● **WHAT YOU HAVE TO DO**: Wherever the string "system" appears in a line of the listing below, report that line.

Start of Block

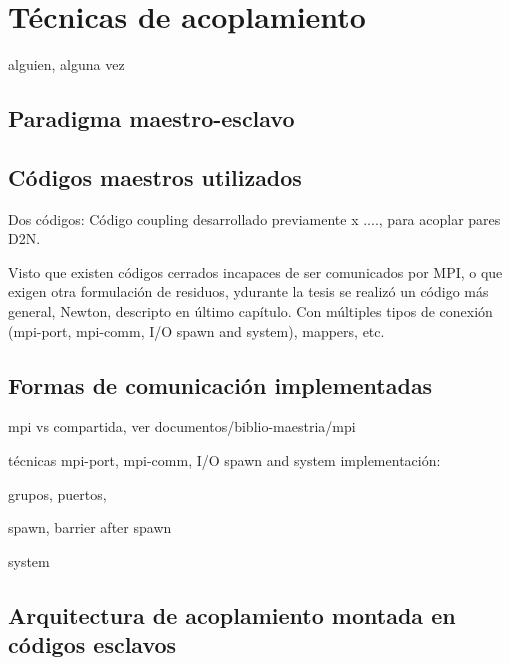 \chapter{Técnicas de acoplamiento}
\label{chap2}
\chapterquote
{}
{alguien, alguna vez}

\section{Paradigma maestro-esclavo}
\label{2:maestro-esclavo}

\section{Códigos maestros utilizados}
\label{2:maestros}
Dos códigos:
Código coupling desarrollado previamente x ...., para acoplar pares D2N.

Visto que existen códigos cerrados incapaces de ser comunicados por MPI, 
o que exigen otra formulación de residuos,
ydurante la tesis se realizó un código más general, Newton, descripto en último capítulo.
Con múltiples tipos de conexión (mpi-port, mpi-comm, I/O spawn and system),
mappers, etc.

\section{Formas de comunicación implementadas}
\label{2:comunicación}

mpi vs compartida, ver documentos/biblio-maestria/mpi

técnicas mpi-port, mpi-comm, I/O spawn and system
implementación: 

grupos, 
puertos, 

spawn,
barrier after spawn

system

\section{Arquitectura de acoplamiento montada en códigos esclavos}
\label{2:arquitectura}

End of Block

● **SOLUTION TO THE PROBLEM**:
Con múltiples tipos de conexión (mpi-port, mpi-comm, I/O spawn and system),
técnicas mpi-port, mpi-comm, I/O spawn and system
system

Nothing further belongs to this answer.